### The records

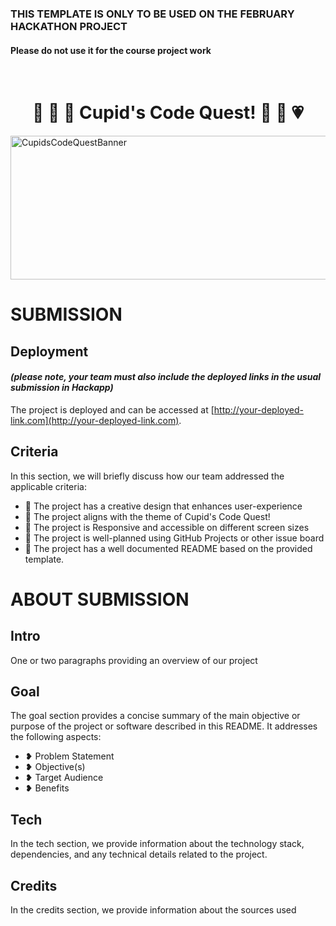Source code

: <h3>THIS TEMPLATE IS ONLY TO BE USED ON THE FEBRUARY HACKATHON PROJECT</h3>
<h4>Please do not use it for the course project work</h4>
<br>

<h1 align="center"><strong>🥰 💓 💜 Cupid's Code Quest! 💌 💞 💗</strong></h1>

<img src="https://res.cloudinary.com/djdefbnij/image/upload/c_crop,w_1920,x_213/v1706546206/Feb_hackathon_banner_yls0dc.png" alt="CupidsCodeQuestBanner" width="1200" style="height: 230px;object-fit: cover;"/>

# SUBMISSION

## Deployment
#### _(please note, your team must also include the deployed links in the usual submission in Hackapp)_
The project is deployed and can be accessed at [http://your-deployed-link.com](http://your-deployed-link.com).

## Criteria
In this section, we will briefly discuss how our team addressed the applicable criteria:

- 💓 The project has a creative design that enhances user-experience
- 💓 The project aligns with the theme of Cupid's Code Quest!
- 💓 The project is Responsive and accessible on different screen sizes
- 💓 The project is well-planned using GitHub Projects or other issue board
- 💓 The project has a well documented README based on the provided template.

# ABOUT SUBMISSION
## Intro
One or two paragraphs providing an overview of our project

## Goal
The goal section provides a concise summary of the main objective or purpose of the project or software described in this README. It addresses the following aspects:

- ❥ Problem Statement
- ❥ Objective(s)
- ❥ Target Audience
- ❥ Benefits

## Tech
In the tech section, we provide information about the technology stack, dependencies, and any technical details related to the project.

## Credits
In the credits section, we provide information about the sources used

### How to complete this task
Where the line containing "- ❥ Benefits" appears in the data above, begin there and reproduce every line to the end exactly; include nothing else.

### Expected answer
- ❥ Benefits

## Tech
In the tech section, we provide information about the technology stack, dependencies, and any technical details related to the project.

## Credits
In the credits section, we provide information about the sources used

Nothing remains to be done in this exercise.